色々耳に入って参りますが、三輪屋は変わらずいつものパターンで。
海外のパーティに和風の品を身に着けて出席したい男性からのご相談です。思い当たる品はお母様の黒の絵羽織で、これを上着にしてベルトを締めたいとのご希望。
今まで様々なご依頼にお答えしてきましたが、これは初めての経験です。解いてはみたものの、反物の巾は狭く、縫い目には親の仇のように強烈な筋が。

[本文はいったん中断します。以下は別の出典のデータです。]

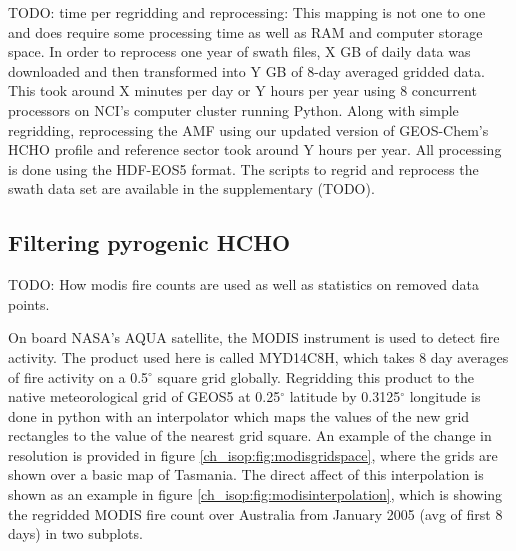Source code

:     
    TODO: time per regridding and reprocessing:
    This mapping is not one to one and does require some processing time as well as RAM and computer storage space.
    In order to reprocess one year of swath files, X GB of daily data was downloaded and then transformed into Y GB of 8-day averaged gridded data.
    This took around X minutes per day or Y hours per year using 8 concurrent processors on NCI's computer cluster running Python.
    Along with simple regridding, reprocessing the AMF using our updated version of GEOS-Chem's HCHO profile and reference sector took around Y hours per year.
    All processing is done using the HDF-EOS5 format.
    The scripts to regrid and reprocess the swath data set are available in the supplementary (TODO).
    
  \subsection{Filtering pyrogenic HCHO}
    TODO: How modis fire counts are used as well as statistics on removed data points.
    
    On board NASA's AQUA satellite, the MODIS instrument is used to detect fire activity.
    The product used here is called MYD14C8H, which takes 8 day averages of fire activity on a 0.5$^{\circ}$ square grid globally.
    Regridding this product to the native meteorological grid of GEOS5 at 0.25$^{\circ}$ latitude by 0.3125$^{\circ}$ longitude is done in python with an interpolator which maps the values of the new grid rectangles to the value of the nearest grid square.
    An example of the change in resolution is provided in figure \ref{ch_isop:fig:modisgridspace}, where the grids are shown over a basic map of Tasmania.
    The direct affect of this interpolation is shown as an example in figure \ref{ch_isop:fig:modisinterpolation}, which is showing the regridded MODIS fire count over Australia from January 2005 (avg of first 8 days) in two subplots.
    
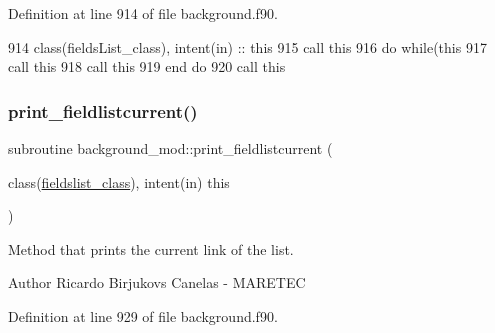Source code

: Definition at line 914 of file background.\+f90.


\begin{DoxyCode}
914     \textcolor{keywordtype}{class}(fieldsList\_class), \textcolor{keywordtype}{intent(in)} :: this
915     \textcolor{keyword}{call }this%
916     \textcolor{keywordflow}{do} \textcolor{keywordflow}{while}(this%
917         \textcolor{keyword}{call }this%
918         \textcolor{keyword}{call }this%
919 \textcolor{keywordflow}{    end do}
920     \textcolor{keyword}{call }this%
\end{DoxyCode}
\mbox{\label{namespacebackground__mod_a2bd18f3830c0667741efd086d36753db}} 
\subsubsection{\texorpdfstring{print\+\_\+fieldlistcurrent()}{print\_fieldlistcurrent()}}
{\footnotesize\ttfamily subroutine background\+\_\+mod\+::print\+\_\+fieldlistcurrent (\begin{DoxyParamCaption}\item[{class(\mbox{\hyperlink{structbackground__mod_1_1fieldslist__class}{fieldslist\+\_\+class}}), intent(in)}]{this }\end{DoxyParamCaption})\hspace{0.3cm}{\ttfamily [private]}}



Method that prints the current link of the list. 

\begin{DoxyAuthor}{Author}
Ricardo Birjukovs Canelas -\/ M\+A\+R\+E\+T\+EC 
\end{DoxyAuthor}


Definition at line 929 of file background.\+f90.


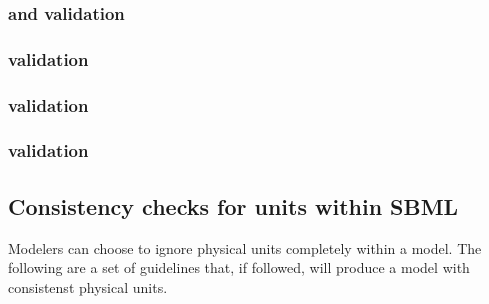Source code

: \begin{sbmlenum}

\end{sbmlenum} \subsubsection*{ and  validation} \begin{sbmlenum}


\end{sbmlenum} \subsubsection*{ validation} \begin{sbmlenum}


\end{sbmlenum} \subsubsection*{ validation} \begin{sbmlenum}




\end{sbmlenum} \subsubsection*{ validation} \begin{sbmlenum}



\end{sbmlenum} 

\subsection{Consistency checks for units within SBML}

Modelers can choose to ignore physical units completely 
within a model.  The following are a set of guidelines that,
if followed, will produce a model with consistenst physical units.

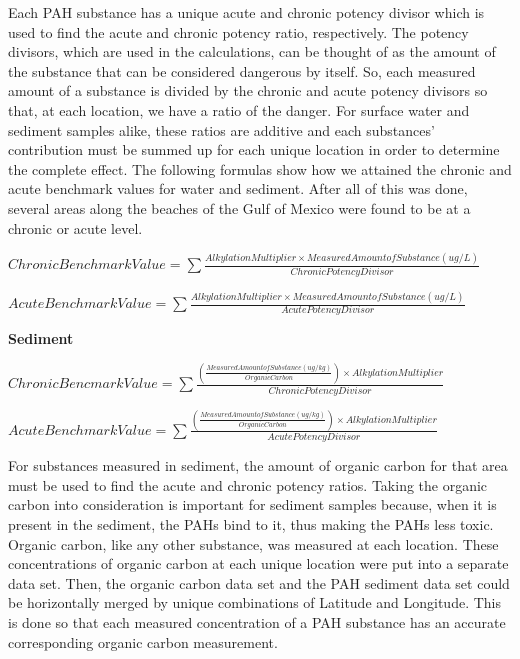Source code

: \documentclass[authoryear,12pt]{elsarticle}
\begin{document}
Each PAH substance has a unique acute and chronic potency divisor which is used to find the acute and chronic potency ratio, respectively. The potency divisors, which are used in the calculations, can be thought of as the amount of the substance that can be considered dangerous by itself. So, each measured amount of a substance is divided by the chronic and acute potency divisors so that, at each location, we have a ratio of the danger. For surface water and sediment samples alike, these ratios are additive and each substances' contribution must be summed up for each unique location in order to determine the complete effect. The following formulas show how we attained the chronic and acute benchmark values for water and sediment. After all of this was done, several areas along the beaches of the Gulf of Mexico were found to be at a chronic or acute level. 

$Chronic Benchmark Value = \sum \frac{Alkylation Multiplier \times Measured Amount of Substance (ug/L)}{Chronic Potency Divisor}$

$Acute Benchmark Value = \sum \frac{Alkylation Multiplier \times Measured Amount of Substance (ug/L)}{Acute Potency Divisor}$
\begin{center} \textbf{Sediment} \end{center}

$Chronic Bencmark Value = \sum \frac{(\frac{Measured Amount of Substance (ug/kg)}{Organic Carbon}) \times Alkylation Multiplier}{Chronic Potency Divisor}$

$Acute Benchmark Value = \sum \frac{(\frac{Measured Amount of Substance (ug/kg)}{Organic Carbon}) \times Alkylation Multiplier}{Acute Potency Divisor}$

For substances measured in sediment, the amount of organic carbon for that area must  be used to find the acute and chronic potency ratios. Taking the organic carbon into consideration is important for sediment samples because, when it is present in the sediment, the PAHs bind to it, thus making the PAHs less toxic. Organic carbon, like any other substance, was measured at each location. These concentrations of organic carbon at each unique location were put into a separate data set. Then, the organic carbon data set and the PAH sediment data set could be horizontally merged by unique combinations of Latitude and Longitude. This is done so that each measured concentration of a PAH substance has an accurate corresponding organic carbon measurement. 
\end{document}
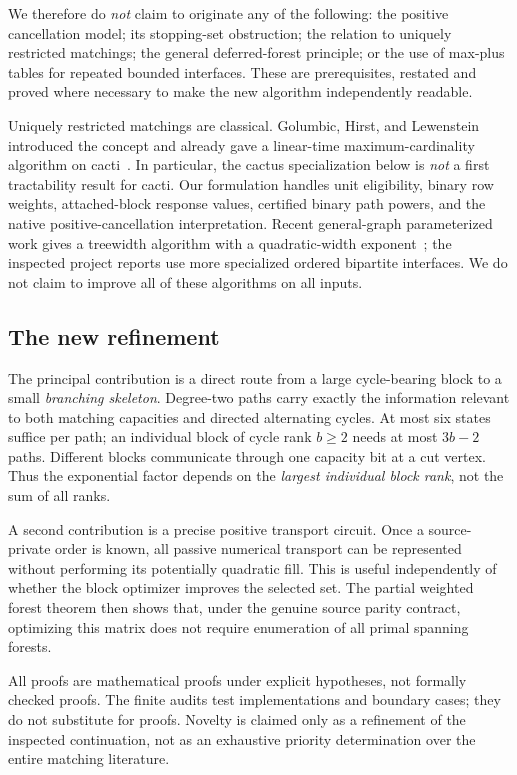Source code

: \documentclass[11pt,letterpaper]{article}
\theoremstyle{definition}
\theoremstyle{remark}
\begin{document}
We therefore do \emph{not} claim to originate any of the following: the positive cancellation model; its stopping-set obstruction; the relation to uniquely restricted matchings; the general deferred-forest principle; or the use of max-plus tables for repeated bounded interfaces. These are prerequisites, restated and proved where necessary to make the new algorithm independently readable.

Uniquely restricted matchings are classical. Golumbic, Hirst, and Lewenstein introduced the concept and already gave a linear-time maximum-cardinality algorithm on cacti~\cite{ghl}. In particular, the cactus specialization below is \emph{not} a first tractability result for cacti. Our formulation handles unit eligibility, binary row weights, attached-block response values, certified binary path powers, and the native positive-cancellation interpretation. Recent general-graph parameterized work gives a treewidth algorithm with a quadratic-width exponent~\cite{csz}; the inspected project reports use more specialized ordered bipartite interfaces. We do not claim to improve all of these algorithms on all inputs.

\subsection{The new refinement}
The principal contribution is a direct route from a large cycle-bearing block to a small \emph{branching skeleton}. Degree-two paths carry exactly the information relevant to both matching capacities and directed alternating cycles. At most six states suffice per path; an individual block of cycle rank $b\ge2$ needs at most $3b-2$ paths. Different blocks communicate through one capacity bit at a cut vertex. Thus the exponential factor depends on the \emph{largest individual block rank}, not the sum of all ranks.

A second contribution is a precise positive transport circuit. Once a source-private order is known, all passive numerical transport can be represented without performing its potentially quadratic fill. This is useful independently of whether the block optimizer improves the selected set. The partial weighted forest theorem then shows that, under the genuine source parity contract, optimizing this matrix does not require enumeration of all primal spanning forests.

All proofs are mathematical proofs under explicit hypotheses, not formally checked proofs. The finite audits test implementations and boundary cases; they do not substitute for proofs. Novelty is claimed only as a refinement of the inspected continuation, not as an exhaustive priority determination over the entire matching literature.
\end{document}
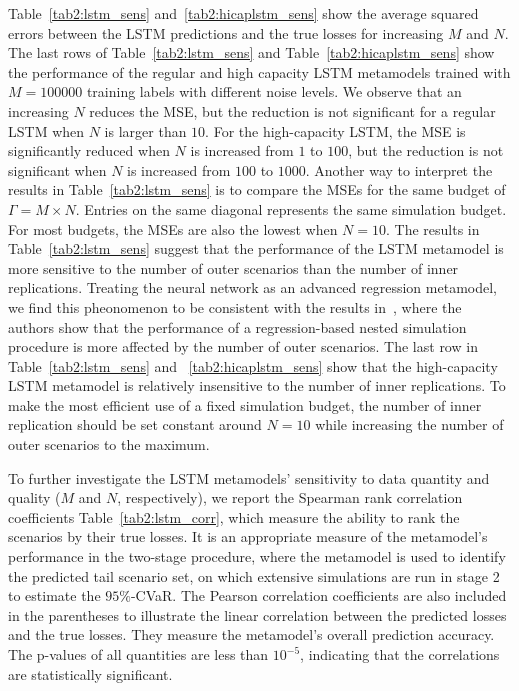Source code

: Table~\ref{tab2:lstm_sens} and~\ref{tab2:hicaplstm_sens} show the average squared errors between the LSTM predictions and the true losses for increasing $M$ and $N$.
The last rows of Table~\ref{tab2:lstm_sens} and Table~\ref{tab2:hicaplstm_sens} show the performance of the regular and high capacity LSTM metamodels trained with $M=\num{100000}$ training labels with different noise levels.
We observe that an increasing $N$ reduces the MSE, but the reduction is not significant for a regular LSTM when $N$ is larger than $10$.
For the high-capacity LSTM, the MSE is significantly reduced when $N$ is increased from $1$ to $100$, but the reduction is not significant when $N$ is increased from $100$ to $\num{1000}$.
Another way to interpret the results in Table~\ref{tab2:lstm_sens} is to compare the MSEs for the same budget of $\Gamma = M \times N$. 
Entries on the same diagonal represents the same simulation budget.
For most budgets, the MSEs are also the lowest when $N = 10$.
The results in Table~\ref{tab2:lstm_sens} suggest that the performance of the LSTM metamodel is more sensitive to the number of outer scenarios than the number of inner replications.
Treating the neural network as an advanced regression metamodel, we find this pheonomenon to be consistent with the results in~\cite{broadie2015risk}, where the authors show that the performance of a regression-based nested simulation procedure is more affected by the number of outer scenarios.
The last row in Table~\ref{tab2:lstm_sens} and ~\ref{tab2:hicaplstm_sens} show that the high-capacity LSTM metamodel is relatively insensitive to the number of inner replications.
To make the most efficient use of a fixed simulation budget, the number of inner replication should be set constant around $N=10$ while increasing the number of outer scenarios to the maximum.

To further investigate the LSTM metamodels' sensitivity to data quantity and quality ($M$ and $N$, respectively), we report the Spearman rank correlation coefficients Table~\ref{tab2:lstm_corr}, which measure the ability to rank the scenarios by their true losses.
It is an appropriate measure of the metamodel's performance in the two-stage procedure, where the metamodel is used to identify the predicted tail scenario set, on which extensive simulations are run in stage 2 to estimate the $95\%$-CVaR.
The Pearson correlation coefficients are also included in the parentheses to illustrate the linear correlation between the predicted losses and the true losses.
They measure the metamodel's overall prediction accuracy.
The p-values of all quantities are less than $10^{-5}$, indicating that the correlations are statistically significant.


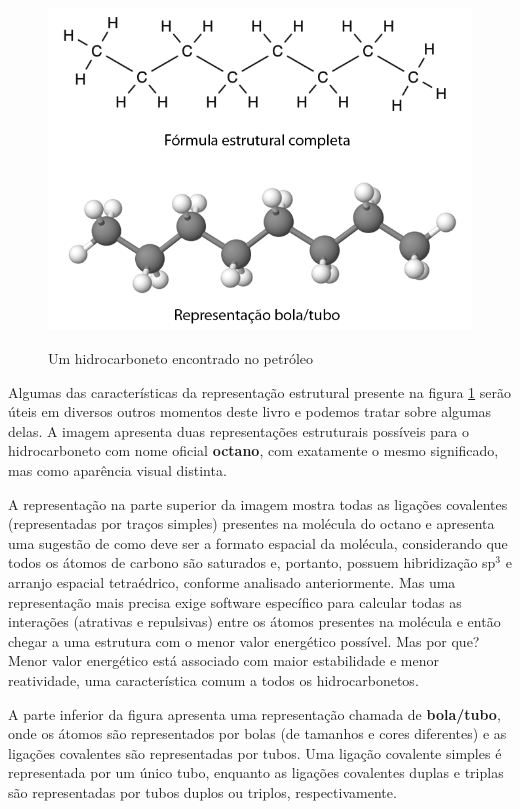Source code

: \documentclass[a4paper,12pt]{book}
\begin{document}
\begin{figure}[H]\centering
\caption{Um hidrocarboneto encontrado no petróleo}
\includegraphics[scale=0.5]{imagens/octano.png}
\label{fig:ocatene}\vspace{0.5cm}\end{figure}

Algumas das características da representação estrutural presente na figura \ref{fig:ocatene} serão úteis em diversos outros momentos deste livro e podemos tratar sobre algumas delas. A imagem apresenta duas representações estruturais possíveis para o hidrocarboneto com nome oficial \textbf{octano}, com exatamente o mesmo significado, mas como aparência visual distinta. 

A representação na parte superior da imagem mostra todas as ligações covalentes (representadas por traços simples) presentes na molécula do octano e apresenta uma sugestão de como deve ser a formato espacial da molécula, considerando que todos os átomos de carbono são saturados e, portanto, possuem hibridização sp$^3$ e arranjo espacial tetraédrico, conforme analisado anteriormente. Mas uma representação mais precisa exige software específico para calcular todas as interações (atrativas e repulsivas) entre os átomos presentes na molécula e então chegar a uma estrutura com o menor valor energético possível. Mas por que? Menor valor energético está associado com maior estabilidade e menor reatividade, uma característica comum a todos os hidrocarbonetos.

A parte inferior da figura apresenta uma representação chamada de \textbf{bola/tubo}, onde os átomos são representados por bolas (de tamanhos e cores diferentes) e as ligações covalentes são representadas por tubos. Uma ligação covalente simples é representada por um único tubo, enquanto as ligações covalentes duplas e triplas são representadas por tubos duplos ou triplos, respectivamente.
\end{document}
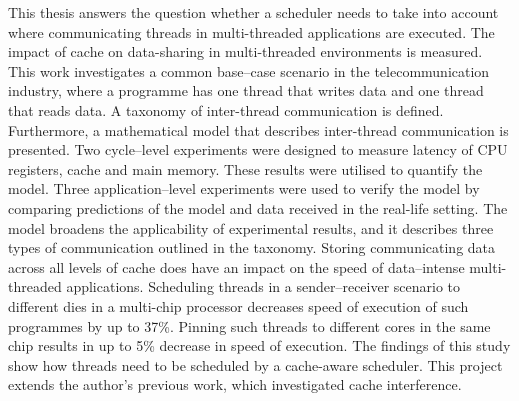 


\begin{abstracts}        %

This thesis answers the question whether a scheduler needs to take into account where communicating threads in multi-threaded applications are executed. The impact of cache on data-sharing in multi-threaded environments is measured. This work investigates a common base--case scenario in the telecommunication industry, where a programme has one thread that writes data and one thread that reads data. A taxonomy of inter-thread communication is defined. Furthermore, a mathematical model that describes inter-thread communication is presented. Two cycle--level experiments were designed to measure latency of CPU registers, cache and main memory. These results were utilised to quantify the model. Three application--level experiments were used to verify the model by comparing predictions of the model and data received in the real-life setting. The model broadens the applicability of experimental results, and it describes three types of communication outlined in the taxonomy. Storing communicating data across all levels of cache does have an impact on the speed of data--intense multi-threaded applications. Scheduling threads in a sender--receiver scenario to different dies in a multi-chip processor decreases speed of execution of such programmes by up to 37\%. Pinning such threads to different cores in the same chip results in up to 5\% decrease in speed of execution. The findings of this study show how threads need to be scheduled by a cache-aware scheduler. This project extends the author's previous work, which investigated cache interference.


\end{abstracts}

筒袖にして着やすくするために、まずは袖のバランスをご提案。
皆様のご想像よりは少し長い道のり、さて、どうなりますやら。
これは黒無地に朱色の染料で描いたと思われましょうが、実は最初に朱色無地に染めて、無色の糊で線描きをして黒染めすると柄が残るという方法が使われています。
それだけなら良いのですが、黒の染料が不安定な為、上から強い防水加工が掛かっています。
コップの水に小裂が浮くほどですから、普通の技術では折れ目など全く消えません。
そこで、満を持していつもの職人さんが登場すれば、どこが元の縫い目かな?の仕上がり。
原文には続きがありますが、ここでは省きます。